### What to work on
Select the lines below containing the word "build".

Data entries

☆ ☆ ☆ ☆ ☆

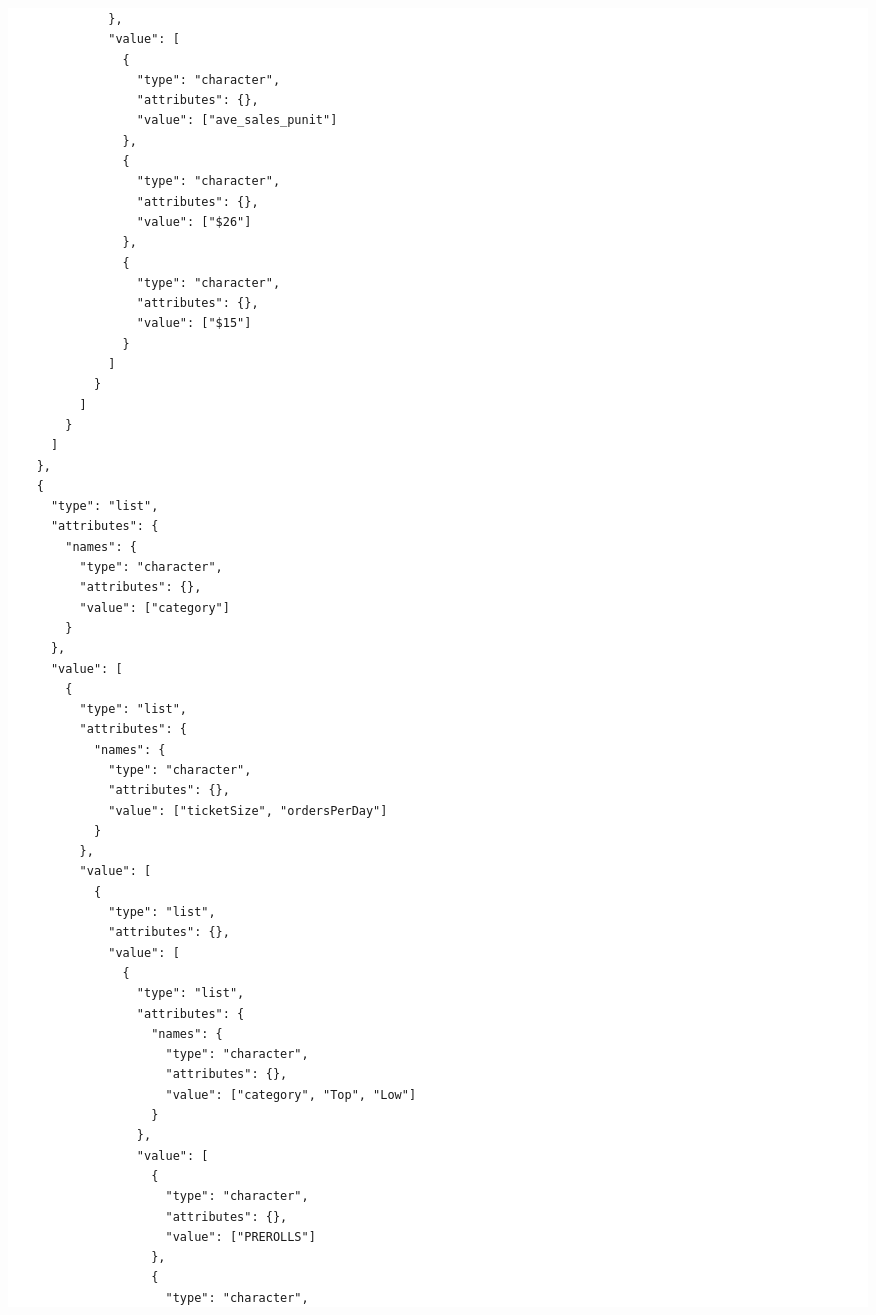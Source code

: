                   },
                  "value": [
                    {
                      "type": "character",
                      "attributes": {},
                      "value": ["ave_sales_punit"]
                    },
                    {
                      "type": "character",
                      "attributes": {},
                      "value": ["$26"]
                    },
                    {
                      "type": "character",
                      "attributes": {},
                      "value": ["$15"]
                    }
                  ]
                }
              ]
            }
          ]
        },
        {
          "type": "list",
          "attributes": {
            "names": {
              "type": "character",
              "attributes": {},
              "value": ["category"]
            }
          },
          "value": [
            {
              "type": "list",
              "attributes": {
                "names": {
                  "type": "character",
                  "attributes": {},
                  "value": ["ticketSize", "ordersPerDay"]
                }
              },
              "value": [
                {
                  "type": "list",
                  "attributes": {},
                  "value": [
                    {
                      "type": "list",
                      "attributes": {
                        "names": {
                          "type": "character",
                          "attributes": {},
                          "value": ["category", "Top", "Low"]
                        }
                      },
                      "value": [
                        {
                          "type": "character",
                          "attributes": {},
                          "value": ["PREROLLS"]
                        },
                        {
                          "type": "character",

☆ ☆ ☆ ☆ ☆

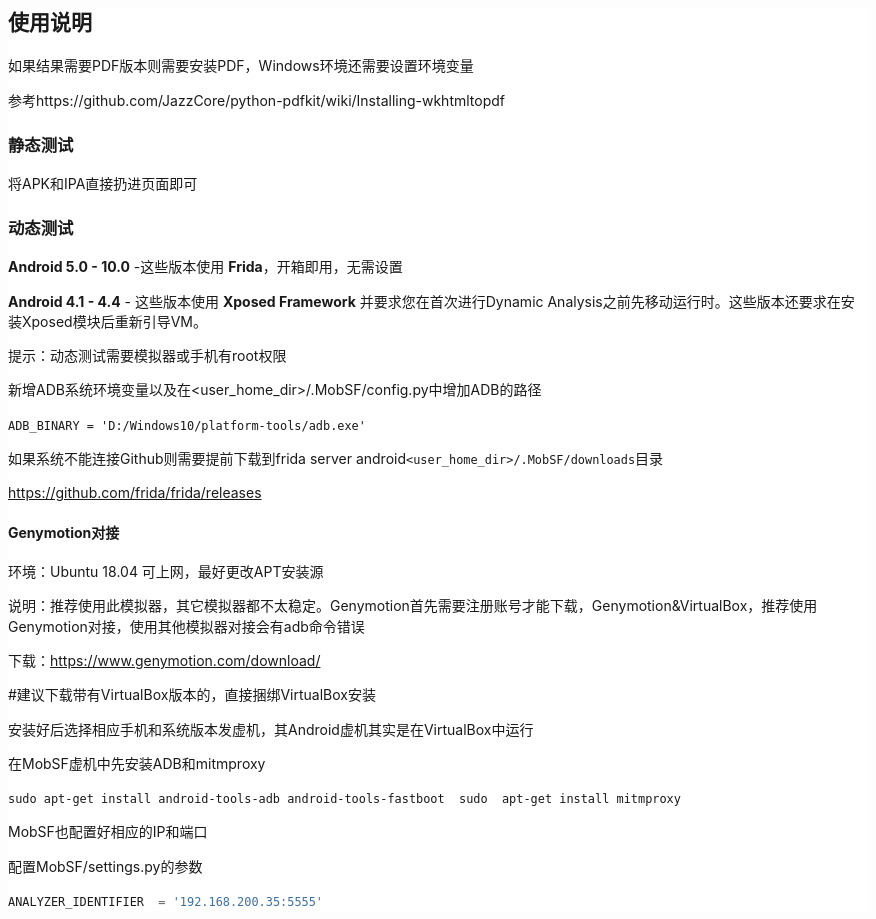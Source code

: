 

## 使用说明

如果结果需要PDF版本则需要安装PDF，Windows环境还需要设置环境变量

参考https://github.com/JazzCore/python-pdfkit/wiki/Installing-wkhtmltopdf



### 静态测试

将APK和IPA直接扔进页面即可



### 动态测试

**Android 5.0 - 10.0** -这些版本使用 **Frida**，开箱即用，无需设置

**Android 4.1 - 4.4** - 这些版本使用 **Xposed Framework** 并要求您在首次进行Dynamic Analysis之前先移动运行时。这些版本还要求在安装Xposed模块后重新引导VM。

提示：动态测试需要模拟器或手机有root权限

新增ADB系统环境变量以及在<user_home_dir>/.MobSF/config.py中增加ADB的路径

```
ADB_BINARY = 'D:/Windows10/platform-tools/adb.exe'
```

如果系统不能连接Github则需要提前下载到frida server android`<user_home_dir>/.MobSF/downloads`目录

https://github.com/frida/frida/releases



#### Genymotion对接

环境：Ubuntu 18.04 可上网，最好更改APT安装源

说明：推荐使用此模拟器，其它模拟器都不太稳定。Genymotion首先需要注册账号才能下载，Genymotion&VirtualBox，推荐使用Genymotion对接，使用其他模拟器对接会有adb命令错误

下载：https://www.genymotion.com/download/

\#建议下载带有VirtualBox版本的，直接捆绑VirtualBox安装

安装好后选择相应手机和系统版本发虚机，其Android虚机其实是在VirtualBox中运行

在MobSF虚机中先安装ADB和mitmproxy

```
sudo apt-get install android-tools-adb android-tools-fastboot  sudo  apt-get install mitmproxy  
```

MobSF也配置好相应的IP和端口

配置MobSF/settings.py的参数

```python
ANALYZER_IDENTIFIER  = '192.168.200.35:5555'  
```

☆ ☆ ☆ ☆ ☆

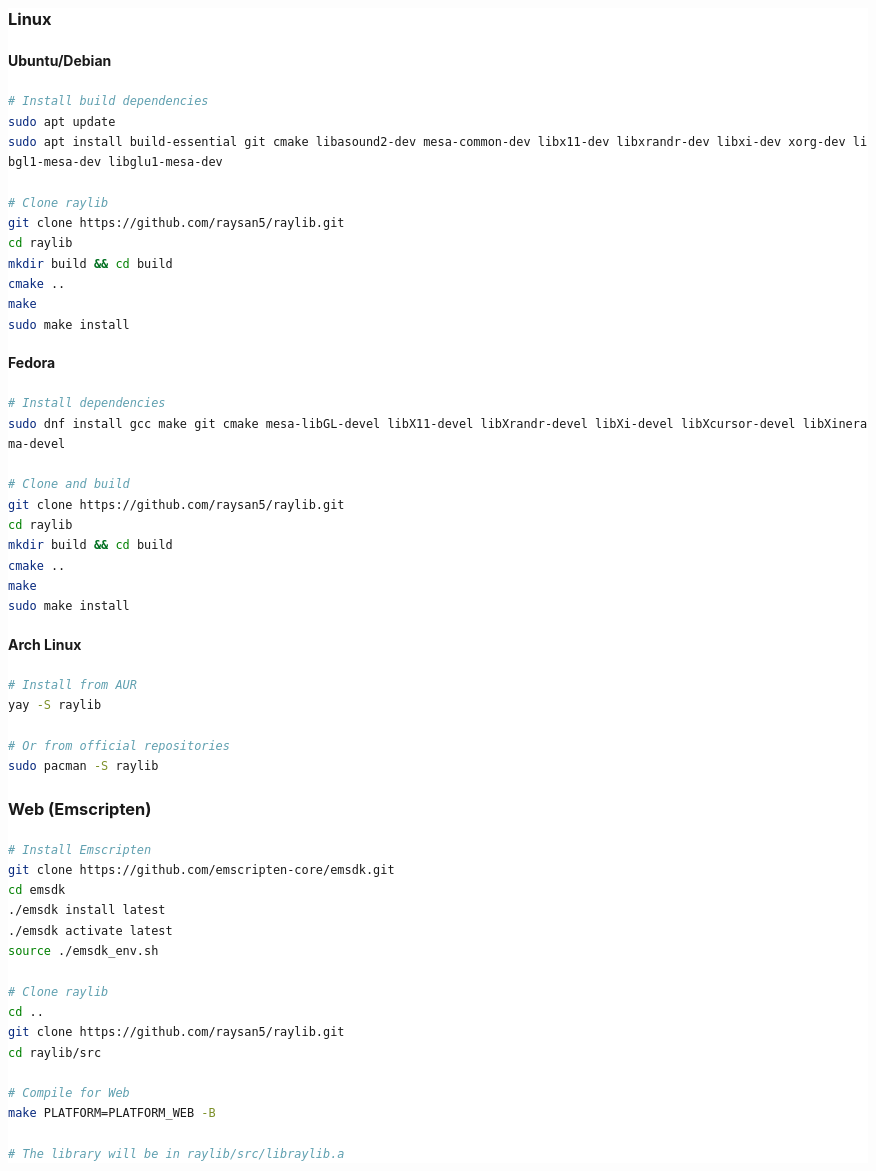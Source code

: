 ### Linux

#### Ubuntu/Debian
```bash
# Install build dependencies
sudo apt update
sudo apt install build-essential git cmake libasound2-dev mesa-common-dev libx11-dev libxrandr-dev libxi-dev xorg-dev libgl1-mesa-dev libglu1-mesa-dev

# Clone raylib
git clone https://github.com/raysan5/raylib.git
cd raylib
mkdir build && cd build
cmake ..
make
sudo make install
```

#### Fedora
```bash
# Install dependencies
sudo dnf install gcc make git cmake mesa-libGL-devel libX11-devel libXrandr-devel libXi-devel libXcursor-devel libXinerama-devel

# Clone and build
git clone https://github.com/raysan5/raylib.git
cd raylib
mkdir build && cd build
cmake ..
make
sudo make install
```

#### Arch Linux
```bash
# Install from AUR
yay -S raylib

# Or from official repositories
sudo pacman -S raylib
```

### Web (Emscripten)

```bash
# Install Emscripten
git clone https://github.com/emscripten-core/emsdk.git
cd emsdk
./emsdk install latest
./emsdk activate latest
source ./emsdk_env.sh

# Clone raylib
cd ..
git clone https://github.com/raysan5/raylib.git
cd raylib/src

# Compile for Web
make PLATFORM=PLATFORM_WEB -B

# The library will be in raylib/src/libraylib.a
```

☆ ☆ ☆ ☆ ☆

### Answer below
# Install build dependencies
sudo apt install build-essential git cmake libasound2-dev mesa-common-dev libx11-dev libxrandr-dev libxi-dev xorg-dev libgl1-mesa-dev libglu1-mesa-dev
mkdir build && cd build
# Clone and build
mkdir build && cd build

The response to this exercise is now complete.